I am a dj, I am what I play
Così recitava un suo brano del 1979. Il dj da club non esisteva ancora, o meglio, non era ancora una figura affermata. Bowie si rivolgeva ai dj delle radio, che al tempo decidevano vita e morte degli artisti. Ritratto ironico e cinico, il singolo non volò alto, ma verrà poi ripreso, capovolto, come motto della filosofia dei dj. “Sono quello che suono”. Frase cara a Claudio Coccoluto, ad esempio, che spesso la cita per descrivere quella che è più di una professione. Benny Benassi, qualche anno fa, ripescò il pezzo e ci fece una sua versione. E in un’epoca in cui tutto viene citato, campionato, remixato, il numero di volte in cui Bowie è stato menzionato e ripreso è impressionante, un indice chiaro di come sia parte integrante e imprescindibile della cultura popolare e dell’immaginario collettivo. “Heroes” è usata in film, spot, tracce dance, cover, ovunque. “Let’s dance!” è un inno, un grido di battaglia in sè. “Space Oddity” è un pezzo di storia, mi viene in mente, così a caldo, il 360° Tour degli U2, dove veniva utilizzata come “sigla” di apertura dei concerti. E vogliamo parlare della cover di “Aladdin Sane”? L’immagine del fulmine, di cui già parlavo sopra, è un simbolo, come lo swoosh di Nike, il cavallino Ferrari, la M di McDonalds. Perdonate i paragoni irriverenti. il gusto della provocazione, con Bowie, è nell’aria.

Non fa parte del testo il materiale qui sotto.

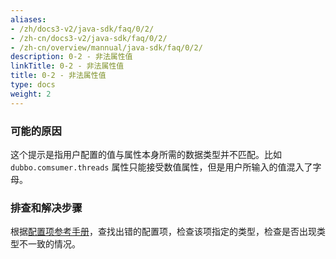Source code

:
 ```yaml
---
aliases:
- /zh/docs3-v2/java-sdk/faq/0/2/
- /zh-cn/docs3-v2/java-sdk/faq/0/2/
- /zh-cn/overview/mannual/java-sdk/faq/0/2/
description: 0-2 - 非法属性值
linkTitle: 0-2 - 非法属性值
title: 0-2 - 非法属性值
type: docs
weight: 2
---
```



### 可能的原因
这个提示是指用户配置的值与属性本身所需的数据类型并不匹配。比如 `dubbo.comsumer.threads` 属性只能接受数值属性，但是用户所输入的值混入了字母。

### 排查和解决步骤
根据[配置项参考手册](/zh-cn/overview/mannual/java-sdk/reference-manual/config/properties/)，查找出错的配置项，检查该项指定的类型，检查是否出现类型不一致的情况。
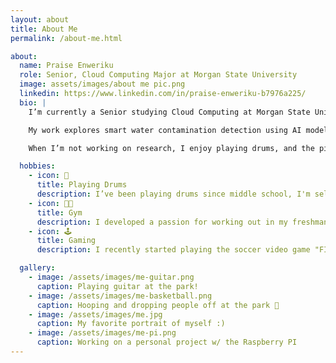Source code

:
 ```yaml
---
layout: about
title: About Me
permalink: /about-me.html

about:
  name: Praise Enweriku
  role: Senior, Cloud Computing Major at Morgan State University
  image: assets/images/about me pic.png
  linkedin: https://www.linkedin.com/in/praise-enweriku-b7976a225/
  bio: |
    I’m currently a Senior studying Cloud Computing at Morgan State University in Baltimore, Maryland. I expect to graduate in 2025.

    My work explores smart water contamination detection using AI model 

    When I’m not working on research, I enjoy playing drums, and the piano. I also love to go to the gym because I can just put on my headphones and be in my own head space for about 2 hrs which is therapeutic for me!

  hobbies:
    - icon: 🥁
      title: Playing Drums
      description: I’ve been playing drums since middle school, I'm self taught and alo play by ear.
    - icon: 💪🏾
      title: Gym
      description: I developed a passion for working out in my freshman year of college when i struggled with body dysmorphia. But it later soon developed into love for the art.
    - icon: 🕹️
      title: Gaming
      description: I recently started playing the soccer video game "FIFA". 

  gallery:
    - image: /assets/images/me-guitar.png
      caption: Playing guitar at the park!
    - image: /assets/images/me-basketball.png
      caption: Hooping and dropping people off at the park 🏀
    - image: /assets/images/me.jpg
      caption: My favorite portrait of myself :)
    - image: /assets/images/me-pi.png
      caption: Working on a personal project w/ the Raspberry PI
---
```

Una piccola, grande meraviglia
“Little wonder” è un brano del 1997, il singolo di lancio di “Earthling”. Visto che DJ Mag è una rivista di musica elettronica, mi pare giusto concludere il nostro piccolo omaggio a questo grande artista con la sua hit più elettronica: erano gli anni della drum’n’bass, e David se ne uscì con questo pezzo pazzesco, con un sound perfettamente in linea con i tempi, e perfettamente credibile, in cui non rinunciava alla sua identità sonora per rincorrere le mode, ma dove era la moda a vestirsi addosso al suono di Bowie in maniera impeccabile, come fosse una giacca tagliata su misura. Perchè i geni sono così: non devono mai inseguire, semmai sono sempre inseguiti. Ci mancherai, Bowie. Ma la tua musica no. Perchè rimarrà in eterno, e tanto basta perchè, da vera leggenda, tu non te ne vada mai del tutto. La tua opera monumentale, e la tua immagine beffarda e austera, nobile e provocatoria, rimarrano per sempre. Come si addice a un’icona.